GOAL OF THE EXERCISE:
This task calls for copying every line in the data below that contains the word "while".

──────── DATA TO EXAMINE ────────

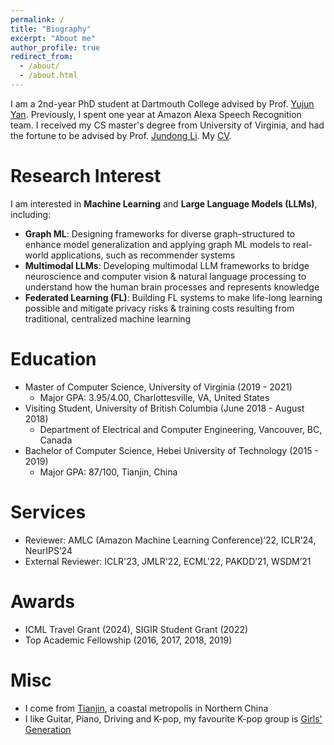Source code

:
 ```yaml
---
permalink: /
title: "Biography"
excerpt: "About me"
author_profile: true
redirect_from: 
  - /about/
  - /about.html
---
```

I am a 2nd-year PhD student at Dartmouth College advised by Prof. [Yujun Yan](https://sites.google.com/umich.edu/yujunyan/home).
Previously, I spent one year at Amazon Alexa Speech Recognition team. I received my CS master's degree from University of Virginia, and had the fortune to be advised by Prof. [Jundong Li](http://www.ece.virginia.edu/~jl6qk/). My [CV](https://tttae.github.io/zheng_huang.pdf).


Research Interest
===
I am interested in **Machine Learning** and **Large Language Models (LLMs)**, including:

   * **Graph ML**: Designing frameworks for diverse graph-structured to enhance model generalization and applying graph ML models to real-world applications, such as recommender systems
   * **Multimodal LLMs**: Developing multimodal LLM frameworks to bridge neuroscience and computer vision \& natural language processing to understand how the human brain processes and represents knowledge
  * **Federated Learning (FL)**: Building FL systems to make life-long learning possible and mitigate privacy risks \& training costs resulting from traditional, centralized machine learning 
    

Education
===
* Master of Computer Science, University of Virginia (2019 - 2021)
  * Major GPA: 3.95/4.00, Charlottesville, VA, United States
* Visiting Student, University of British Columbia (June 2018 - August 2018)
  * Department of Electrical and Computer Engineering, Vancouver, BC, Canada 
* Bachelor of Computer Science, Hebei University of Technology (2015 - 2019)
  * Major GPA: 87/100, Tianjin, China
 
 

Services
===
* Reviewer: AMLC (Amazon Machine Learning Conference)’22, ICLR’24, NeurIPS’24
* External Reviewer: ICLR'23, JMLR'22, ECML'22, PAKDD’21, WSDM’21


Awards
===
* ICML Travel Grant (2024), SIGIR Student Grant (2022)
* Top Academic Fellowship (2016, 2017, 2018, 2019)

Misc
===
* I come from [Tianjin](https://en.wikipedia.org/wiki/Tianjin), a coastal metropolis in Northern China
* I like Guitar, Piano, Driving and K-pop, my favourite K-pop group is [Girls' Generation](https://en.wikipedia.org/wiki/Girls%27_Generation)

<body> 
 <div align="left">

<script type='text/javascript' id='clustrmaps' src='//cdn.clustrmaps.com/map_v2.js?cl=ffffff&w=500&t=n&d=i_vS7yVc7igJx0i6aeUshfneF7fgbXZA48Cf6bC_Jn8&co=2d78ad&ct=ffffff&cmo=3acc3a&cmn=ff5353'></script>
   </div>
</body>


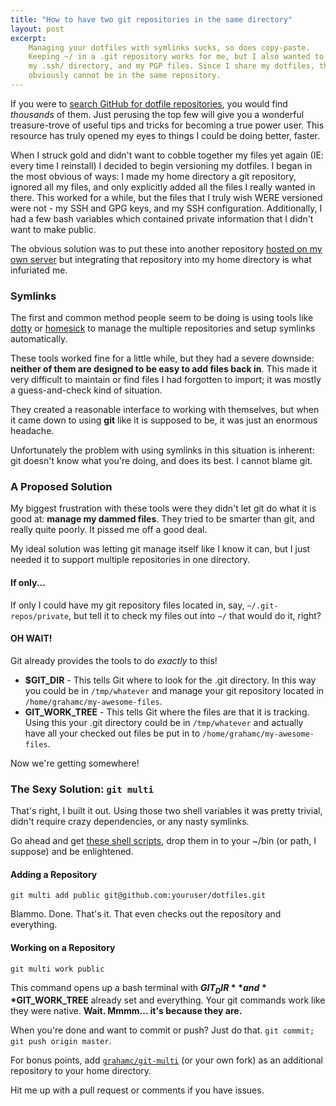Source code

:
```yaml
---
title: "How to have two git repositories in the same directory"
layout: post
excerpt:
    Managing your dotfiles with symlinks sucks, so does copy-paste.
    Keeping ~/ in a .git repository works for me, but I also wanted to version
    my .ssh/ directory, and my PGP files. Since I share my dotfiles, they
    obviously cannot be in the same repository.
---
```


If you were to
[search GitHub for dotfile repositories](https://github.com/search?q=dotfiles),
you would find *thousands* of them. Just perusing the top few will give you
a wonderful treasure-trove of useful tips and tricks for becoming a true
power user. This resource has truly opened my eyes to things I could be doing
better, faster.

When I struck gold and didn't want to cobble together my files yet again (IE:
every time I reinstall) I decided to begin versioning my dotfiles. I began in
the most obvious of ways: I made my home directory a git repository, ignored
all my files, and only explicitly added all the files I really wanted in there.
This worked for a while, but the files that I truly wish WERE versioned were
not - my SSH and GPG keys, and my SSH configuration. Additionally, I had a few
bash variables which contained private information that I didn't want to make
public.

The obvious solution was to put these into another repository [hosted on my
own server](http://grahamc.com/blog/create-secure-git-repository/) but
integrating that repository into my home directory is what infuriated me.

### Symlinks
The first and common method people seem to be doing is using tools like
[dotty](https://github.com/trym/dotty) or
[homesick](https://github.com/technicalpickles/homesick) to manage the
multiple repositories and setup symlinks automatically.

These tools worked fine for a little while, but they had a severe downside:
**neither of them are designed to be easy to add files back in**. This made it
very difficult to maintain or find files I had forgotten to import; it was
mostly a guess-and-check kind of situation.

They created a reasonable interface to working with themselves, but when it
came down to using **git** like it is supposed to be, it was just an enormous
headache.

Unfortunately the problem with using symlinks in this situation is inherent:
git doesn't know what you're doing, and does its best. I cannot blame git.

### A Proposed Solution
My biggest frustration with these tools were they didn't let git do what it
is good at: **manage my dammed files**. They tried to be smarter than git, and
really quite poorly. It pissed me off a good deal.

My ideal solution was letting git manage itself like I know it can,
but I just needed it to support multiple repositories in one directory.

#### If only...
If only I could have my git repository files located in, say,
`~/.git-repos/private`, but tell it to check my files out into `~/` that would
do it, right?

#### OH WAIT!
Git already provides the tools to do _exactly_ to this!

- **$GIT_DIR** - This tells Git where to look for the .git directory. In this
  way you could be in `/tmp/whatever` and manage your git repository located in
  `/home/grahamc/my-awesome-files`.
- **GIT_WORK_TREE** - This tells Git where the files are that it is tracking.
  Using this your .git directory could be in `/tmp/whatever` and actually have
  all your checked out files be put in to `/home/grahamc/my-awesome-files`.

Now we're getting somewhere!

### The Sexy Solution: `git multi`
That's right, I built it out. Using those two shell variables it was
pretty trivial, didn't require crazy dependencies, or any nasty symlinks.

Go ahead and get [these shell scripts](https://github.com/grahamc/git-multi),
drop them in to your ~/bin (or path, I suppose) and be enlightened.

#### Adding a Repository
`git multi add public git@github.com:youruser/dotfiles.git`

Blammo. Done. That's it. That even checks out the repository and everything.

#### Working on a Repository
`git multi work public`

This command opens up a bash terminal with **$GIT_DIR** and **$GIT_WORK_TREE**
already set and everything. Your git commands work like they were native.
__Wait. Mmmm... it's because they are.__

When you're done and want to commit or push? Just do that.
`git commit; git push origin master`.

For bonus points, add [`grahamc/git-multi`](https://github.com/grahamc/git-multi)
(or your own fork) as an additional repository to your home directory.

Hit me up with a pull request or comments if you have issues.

────────
──────── DATA TO EXAMINE ────────

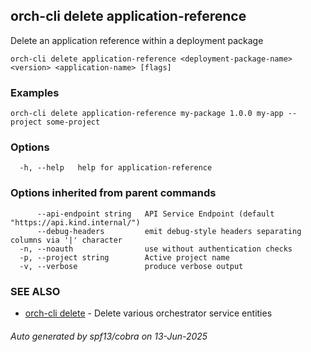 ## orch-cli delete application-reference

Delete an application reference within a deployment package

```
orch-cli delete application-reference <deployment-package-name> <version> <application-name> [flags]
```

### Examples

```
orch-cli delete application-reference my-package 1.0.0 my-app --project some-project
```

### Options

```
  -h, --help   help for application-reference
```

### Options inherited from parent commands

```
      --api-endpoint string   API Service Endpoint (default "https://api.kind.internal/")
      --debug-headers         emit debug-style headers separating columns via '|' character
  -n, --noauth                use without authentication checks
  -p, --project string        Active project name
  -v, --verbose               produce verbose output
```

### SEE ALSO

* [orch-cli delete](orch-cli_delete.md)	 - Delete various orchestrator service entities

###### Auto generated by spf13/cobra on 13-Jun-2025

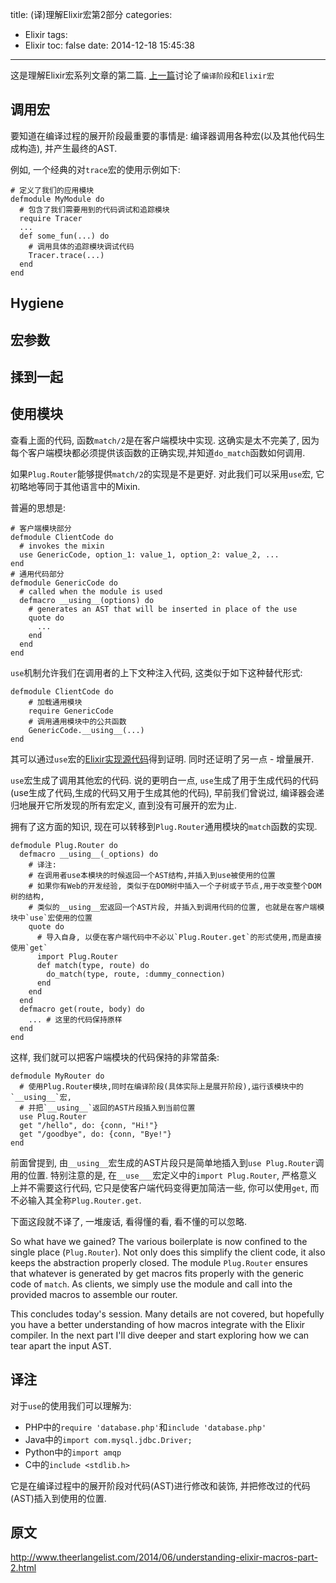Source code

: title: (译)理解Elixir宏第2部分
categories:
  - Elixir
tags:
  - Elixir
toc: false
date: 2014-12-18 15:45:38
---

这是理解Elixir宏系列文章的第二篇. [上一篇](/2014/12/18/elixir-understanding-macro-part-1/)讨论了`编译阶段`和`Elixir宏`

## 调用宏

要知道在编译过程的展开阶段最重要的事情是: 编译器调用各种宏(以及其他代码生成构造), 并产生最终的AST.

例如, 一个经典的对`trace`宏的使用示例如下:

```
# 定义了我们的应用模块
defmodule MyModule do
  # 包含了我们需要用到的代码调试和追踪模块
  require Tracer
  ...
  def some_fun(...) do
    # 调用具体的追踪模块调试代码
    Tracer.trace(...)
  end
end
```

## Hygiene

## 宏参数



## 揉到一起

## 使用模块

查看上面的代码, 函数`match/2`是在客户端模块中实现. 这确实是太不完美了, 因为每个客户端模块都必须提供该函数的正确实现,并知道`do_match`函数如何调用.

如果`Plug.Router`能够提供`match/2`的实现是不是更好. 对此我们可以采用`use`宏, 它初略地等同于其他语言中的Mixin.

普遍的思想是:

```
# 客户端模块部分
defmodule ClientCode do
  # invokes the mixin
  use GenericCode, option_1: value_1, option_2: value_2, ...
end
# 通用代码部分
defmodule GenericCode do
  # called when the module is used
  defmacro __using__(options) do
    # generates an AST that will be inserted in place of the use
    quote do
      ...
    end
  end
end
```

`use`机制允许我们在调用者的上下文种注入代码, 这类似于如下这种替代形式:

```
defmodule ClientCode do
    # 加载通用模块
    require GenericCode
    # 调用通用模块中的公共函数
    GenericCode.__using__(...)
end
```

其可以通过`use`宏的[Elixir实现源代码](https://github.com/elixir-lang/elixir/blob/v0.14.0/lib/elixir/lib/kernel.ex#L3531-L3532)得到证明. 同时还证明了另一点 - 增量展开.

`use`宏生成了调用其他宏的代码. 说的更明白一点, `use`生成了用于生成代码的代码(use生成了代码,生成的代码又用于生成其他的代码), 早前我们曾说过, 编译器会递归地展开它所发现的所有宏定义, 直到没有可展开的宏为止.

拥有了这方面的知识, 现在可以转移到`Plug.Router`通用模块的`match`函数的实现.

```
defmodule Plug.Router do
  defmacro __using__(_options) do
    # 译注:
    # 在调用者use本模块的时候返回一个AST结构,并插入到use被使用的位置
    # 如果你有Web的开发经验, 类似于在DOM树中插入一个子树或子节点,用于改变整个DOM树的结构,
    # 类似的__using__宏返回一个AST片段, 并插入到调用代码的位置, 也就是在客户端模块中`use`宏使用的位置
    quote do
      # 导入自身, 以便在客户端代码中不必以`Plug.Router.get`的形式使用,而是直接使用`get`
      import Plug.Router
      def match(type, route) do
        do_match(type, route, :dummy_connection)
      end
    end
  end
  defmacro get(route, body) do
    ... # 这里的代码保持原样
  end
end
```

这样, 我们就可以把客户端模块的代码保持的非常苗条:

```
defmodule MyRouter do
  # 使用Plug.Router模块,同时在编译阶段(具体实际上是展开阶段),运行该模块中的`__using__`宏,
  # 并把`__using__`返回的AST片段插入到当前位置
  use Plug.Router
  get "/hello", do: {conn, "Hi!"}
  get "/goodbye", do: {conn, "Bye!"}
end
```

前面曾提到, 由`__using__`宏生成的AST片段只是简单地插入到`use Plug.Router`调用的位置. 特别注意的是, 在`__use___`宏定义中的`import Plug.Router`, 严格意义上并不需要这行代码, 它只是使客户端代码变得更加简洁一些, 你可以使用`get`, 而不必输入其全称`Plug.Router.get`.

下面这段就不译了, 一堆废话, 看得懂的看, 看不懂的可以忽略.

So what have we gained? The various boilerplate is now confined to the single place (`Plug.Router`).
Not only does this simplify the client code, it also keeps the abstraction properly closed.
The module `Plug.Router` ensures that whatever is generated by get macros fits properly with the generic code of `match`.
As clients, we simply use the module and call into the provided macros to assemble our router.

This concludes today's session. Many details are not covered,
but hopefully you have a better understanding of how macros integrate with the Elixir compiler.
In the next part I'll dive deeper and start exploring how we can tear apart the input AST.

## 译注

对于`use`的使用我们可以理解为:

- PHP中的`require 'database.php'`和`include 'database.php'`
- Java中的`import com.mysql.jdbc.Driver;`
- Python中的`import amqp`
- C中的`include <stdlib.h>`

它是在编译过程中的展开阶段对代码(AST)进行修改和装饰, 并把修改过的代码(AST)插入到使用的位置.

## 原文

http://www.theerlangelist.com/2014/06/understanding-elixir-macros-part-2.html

────────
──────── DATA TO EXAMINE ────────

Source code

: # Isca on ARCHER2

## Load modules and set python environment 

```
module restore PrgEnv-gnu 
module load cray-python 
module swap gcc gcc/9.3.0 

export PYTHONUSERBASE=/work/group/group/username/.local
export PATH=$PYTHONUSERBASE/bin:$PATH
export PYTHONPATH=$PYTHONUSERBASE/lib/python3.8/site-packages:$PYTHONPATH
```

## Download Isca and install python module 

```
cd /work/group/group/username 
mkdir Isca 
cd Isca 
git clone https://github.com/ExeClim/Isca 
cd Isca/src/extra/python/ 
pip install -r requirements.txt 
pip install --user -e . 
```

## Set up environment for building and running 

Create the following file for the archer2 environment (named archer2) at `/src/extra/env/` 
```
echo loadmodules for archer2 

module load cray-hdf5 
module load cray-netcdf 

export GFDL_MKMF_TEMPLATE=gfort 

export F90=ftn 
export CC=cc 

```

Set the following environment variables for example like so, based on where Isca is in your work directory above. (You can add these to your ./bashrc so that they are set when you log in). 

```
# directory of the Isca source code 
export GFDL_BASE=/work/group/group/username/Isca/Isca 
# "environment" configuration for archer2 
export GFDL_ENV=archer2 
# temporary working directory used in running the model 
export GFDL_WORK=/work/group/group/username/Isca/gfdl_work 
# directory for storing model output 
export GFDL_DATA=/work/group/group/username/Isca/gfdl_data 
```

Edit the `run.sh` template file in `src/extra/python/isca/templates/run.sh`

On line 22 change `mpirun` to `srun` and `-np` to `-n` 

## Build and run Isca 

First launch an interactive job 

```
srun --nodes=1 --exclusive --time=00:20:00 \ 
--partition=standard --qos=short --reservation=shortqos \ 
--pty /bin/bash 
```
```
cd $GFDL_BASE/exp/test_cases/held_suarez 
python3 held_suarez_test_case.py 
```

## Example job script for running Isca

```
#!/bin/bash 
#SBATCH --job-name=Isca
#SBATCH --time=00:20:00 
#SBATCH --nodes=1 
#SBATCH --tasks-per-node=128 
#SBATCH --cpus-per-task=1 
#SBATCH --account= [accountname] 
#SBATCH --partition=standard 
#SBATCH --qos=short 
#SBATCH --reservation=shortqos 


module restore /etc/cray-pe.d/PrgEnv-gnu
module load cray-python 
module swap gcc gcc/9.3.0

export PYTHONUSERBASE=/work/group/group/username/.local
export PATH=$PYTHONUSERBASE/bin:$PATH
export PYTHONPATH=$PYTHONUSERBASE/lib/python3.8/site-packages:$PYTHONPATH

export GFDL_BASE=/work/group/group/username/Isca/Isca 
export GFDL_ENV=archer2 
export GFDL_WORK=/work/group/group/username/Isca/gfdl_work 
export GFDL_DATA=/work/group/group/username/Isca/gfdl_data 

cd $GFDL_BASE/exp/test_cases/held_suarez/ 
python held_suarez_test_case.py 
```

────────

RESPONSE:
This worked for a while, but the files that I truly wish WERE versioned were
These tools worked fine for a little while, but they had a severe downside:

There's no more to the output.